-- GIVEN RECORDS follows --
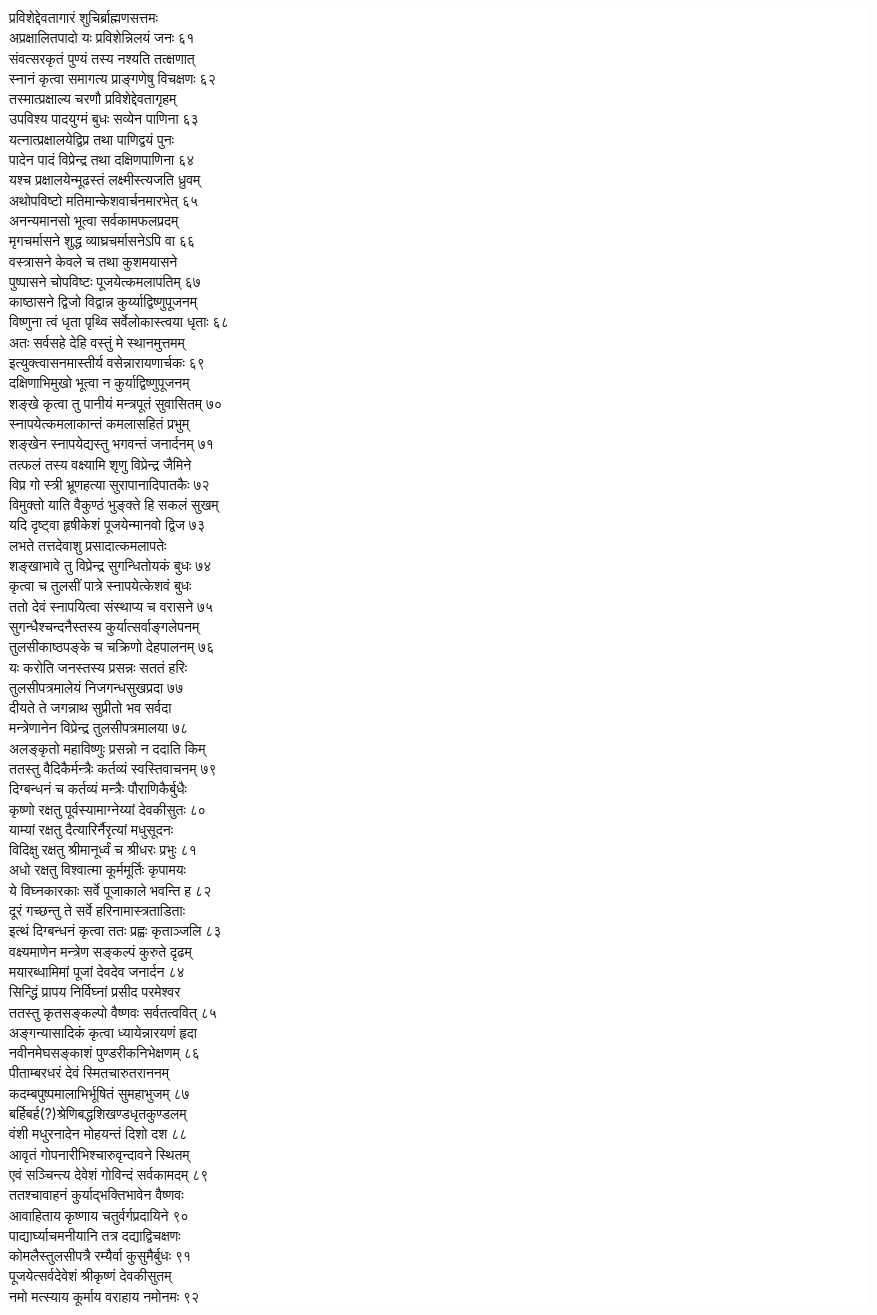 प्रविशेद्देवतागारं शुचिर्ब्राह्मणसत्तमः  
अप्रक्षालितपादो यः प्रविशेन्निलयं जनः ६१  
संवत्सरकृतं पुण्यं तस्य नश्यति तत्क्षणात्  
स्नानं कृत्वा समागत्य प्राङ्गणेषु विचक्षणः ६२  
तस्मात्प्रक्षाल्य चरणौ प्रविशेद्देवतागृहम्  
उपविश्य पादयुग्मं बुधः सव्येन पाणिना ६३  
यत्नात्प्रक्षालयेद्विप्र तथा पाणिद्वयं पुनः  
पादेन पादं विप्रेन्द्र तथा दक्षिणपाणिना ६४  
यश्च प्रक्षालयेन्मूढस्तं लक्ष्मीस्त्यजति ध्रुवम्  
अथोपविष्टो मतिमान्केशवार्चनमारभेत् ६५  
अनन्यमानसो भूत्वा सर्वकामफलप्रदम्  
मृगचर्मासने शुद्ध व्याघ्रचर्मासनेऽपि वा ६६  
वस्त्रासने केवले च तथा कुशमयासने  
पुष्पासने चोपविष्टः पूजयेत्कमलापतिम् ६७  
काष्ठासने द्विजो विद्वान्न कुर्य्याद्विष्णुपूजनम्  
विष्णुना त्वं धृता पृथ्वि सर्वेलोकास्त्वया धृताः ६८  
अतः सर्वसहे देहि वस्तुं मे स्थानमुत्तमम्  
इत्युक्त्वासनमास्तीर्य वसेन्नारायणार्चकः ६९  
दक्षिणाभिमुखो भूत्वा न कुर्याद्विष्णुपूजनम्  
शङ्खे कृत्वा तु पानीयं मन्त्रपूतं सुवासितम् ७०  
स्नापयेत्कमलाकान्तं कमलासहितं प्रभुम्  
शङ्खेन स्नापयेद्यस्तु भगवन्तं जनार्दनम् ७१  
तत्फलं तस्य वक्ष्यामि शृणु विप्रेन्द्र जैमिने  
विप्र गो स्त्री भ्रूणहत्या सुरापानादिपातकैः ७२  
विमुक्तो याति वैकुण्ठं भुङ्क्ते हि सकलं सुखम्  
यदि दृष्ट्वा हृषीकेशं पूजयेन्मानवो द्विज ७३  
लभते तत्तदेवाशु प्रसादात्कमलापतेः  
शङ्खाभावे तु विप्रेन्द्र सुगन्धितोयकं बुधः ७४  
कृत्वा च तुलसीं पात्रे स्नापयेत्केशवं बुधः  
ततो देवं स्नापयित्वा संस्थाप्य च वरासने ७५  
सुगन्धैश्चन्दनैस्तस्य कुर्यात्सर्वाङ्गलेपनम्  
तुलसीकाष्ठपङ्के च चक्रिणो देहपालनम् ७६  
यः करोति जनस्तस्य प्रसन्नः सततं हरिः  
तुलसीपत्रमालेयं निजगन्धसुखप्रदा ७७  
दीयते ते जगन्नाथ सुप्रीतो भव सर्वदा  
मन्त्रेणानेन विप्रेन्द्र तुलसीपत्रमालया ७८  
अलङ्कृतो महाविष्णुः प्रसन्नो न ददाति किम्  
ततस्तु वैदिकैर्मन्त्रैः कर्तव्यं स्वस्तिवाचनम् ७९  
दिग्बन्धनं च कर्तव्यं मन्त्रैः पौराणिकैर्बुधैः  
कृष्णो रक्षतु पूर्वस्यामाग्नेय्यां देवकीसुतः ८०  
याम्यां रक्षतु दैत्यारिर्नैरृत्यां मधुसूदनः  
विदिक्षु रक्षतु श्रीमानूर्ध्वं च श्रीधरः प्रभुः ८१  
अधो रक्षतु विश्वात्मा कूर्ममूर्तिः कृपामयः  
ये विघ्नकारकाः सर्वे पूजाकाले भवन्ति ह ८२  
दूरं गच्छन्तु ते सर्वे हरिनामास्त्रताडिताः  
इत्थं दिग्बन्धनं कृत्वा ततः प्रह्वः कृताञ्जलि ८३  
वक्ष्यमाणेन मन्त्रेण सङ्कल्पं कुरुते दृढम्  
मयारब्धामिमां पूजां देवदेव जनार्दन ८४  
सिन्द्धिं प्रापय निर्विघ्नां प्रसीद परमेश्वर  
ततस्तु कृतसङ्कल्पो वैष्णवः सर्वतत्ववित् ८५  
अङ्गन्यासादिकं कृत्वा ध्यायेन्नारयणं हृदा  
नवीनमेघसङ्काशं पुण्डरीकनिभेक्षणम् ८६  
पीताम्बरधरं देवं स्मितचारुतराननम्  
कदम्बपुष्पमालाभिर्भूषितं सुमहाभुजम् ८७  
बर्हिबर्ह(?)श्रेणिबद्धशिखण्डधृतकुण्डलम्  
वंशी मधुरनादेन मोहयन्तं दिशो दश ८८  
आवृतं गोपनारीभिश्चारुवृन्दावने स्थितम्  
एवं सञ्चिन्त्य देवेशं गोविन्दं सर्वकामदम् ८९  
ततश्चावाहनं कुर्याद्भक्तिभावेन वैष्णवः  
आवाहिताय कृष्णाय चतुर्वर्गप्रदायिने ९०  
पाद्यार्घ्याचमनीयानि तत्र दद्याद्विचक्षणः  
कोमलैस्तुलसीपत्रै रम्यैर्वा कुसुमैर्बुधः ९१  
पूजयेत्सर्वदेवेशं श्रीकृष्णं देवकीसुतम्  
नमो मत्स्याय कूर्माय वराहाय नमोनमः ९२  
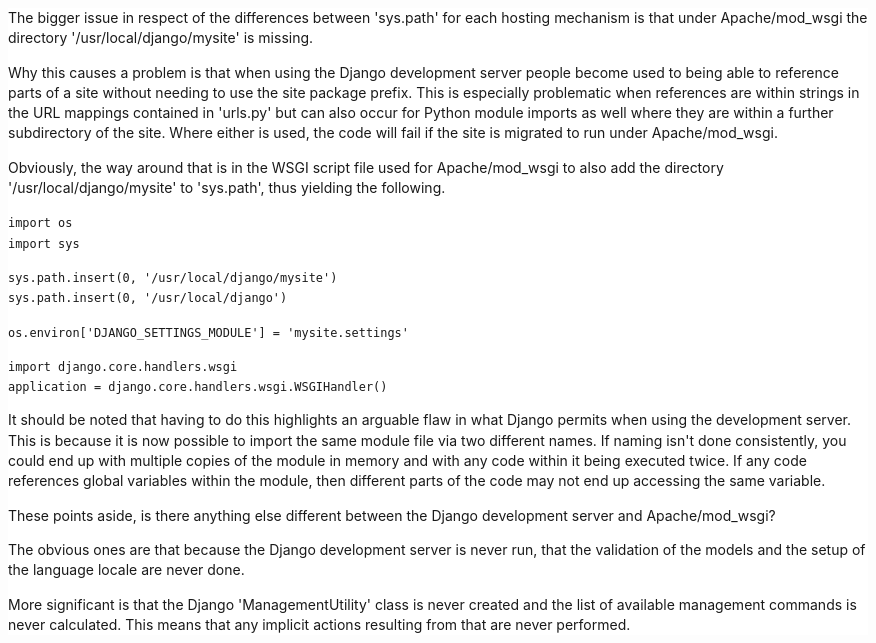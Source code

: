 

The bigger issue in respect of the differences between 'sys.path' for each hosting mechanism is that under Apache/mod\_wsgi the directory '/usr/local/django/mysite' is missing.

  


Why this causes a problem is that when using the Django development server people become used to being able to reference parts of a site without needing to use the site package prefix. This is especially problematic when references are within strings in the URL mappings contained in 'urls.py' but can also occur for Python module imports as well where they are within a further subdirectory of the site. Where either is used, the code will fail if the site is migrated to run under Apache/mod\_wsgi.

  


Obviously, the way around that is in the WSGI script file used for Apache/mod\_wsgi to also add the directory '/usr/local/django/mysite' to 'sys.path', thus yielding the following.
    
    
```
import os  
import sys  
```
      
```
sys.path.insert(0, '/usr/local/django/mysite')  
sys.path.insert(0, '/usr/local/django')  
```
      
```
os.environ['DJANGO_SETTINGS_MODULE'] = 'mysite.settings'  
```
      
```
import django.core.handlers.wsgi  
application = django.core.handlers.wsgi.WSGIHandler()
```

It should be noted that having to do this highlights an arguable flaw in what Django permits when using the development server. This is because it is now possible to import the same module file via two different names. If naming isn't done consistently, you could end up with multiple copies of the module in memory and with any code within it being executed twice. If any code references global variables within the module, then different parts of the code may not end up accessing the same variable.

  


These points aside, is there anything else different between the Django development server and Apache/mod\_wsgi?

  


The obvious ones are that because the Django development server is never run, that the validation of the models and the setup of the language locale are never done.

  


More significant is that the Django 'ManagementUtility' class is never created and the list of available management commands is never calculated. This means that any implicit actions resulting from that are never performed.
-- GIVEN RECORDS concluded --
• [PROBLEM] Looking at the records above, return exactly the lines from the line with "यत्नात्प्रक्षालयेद्विप्र तथा पाणिद्वयं पुनः" to the line with "विप्र गो स्त्री", both ends included.

• [ANSWER FOR THE TASK]
यत्नात्प्रक्षालयेद्विप्र तथा पाणिद्वयं पुनः  
पादेन पादं विप्रेन्द्र तथा दक्षिणपाणिना ६४  
यश्च प्रक्षालयेन्मूढस्तं लक्ष्मीस्त्यजति ध्रुवम्  
अथोपविष्टो मतिमान्केशवार्चनमारभेत् ६५  
अनन्यमानसो भूत्वा सर्वकामफलप्रदम्  
मृगचर्मासने शुद्ध व्याघ्रचर्मासनेऽपि वा ६६  
वस्त्रासने केवले च तथा कुशमयासने  
पुष्पासने चोपविष्टः पूजयेत्कमलापतिम् ६७  
काष्ठासने द्विजो विद्वान्न कुर्य्याद्विष्णुपूजनम्  
विष्णुना त्वं धृता पृथ्वि सर्वेलोकास्त्वया धृताः ६८  
अतः सर्वसहे देहि वस्तुं मे स्थानमुत्तमम्  
इत्युक्त्वासनमास्तीर्य वसेन्नारायणार्चकः ६९  
दक्षिणाभिमुखो भूत्वा न कुर्याद्विष्णुपूजनम्  
शङ्खे कृत्वा तु पानीयं मन्त्रपूतं सुवासितम् ७०  
स्नापयेत्कमलाकान्तं कमलासहितं प्रभुम्  
शङ्खेन स्नापयेद्यस्तु भगवन्तं जनार्दनम् ७१  
तत्फलं तस्य वक्ष्यामि शृणु विप्रेन्द्र जैमिने  
विप्र गो स्त्री भ्रूणहत्या सुरापानादिपातकैः ७२  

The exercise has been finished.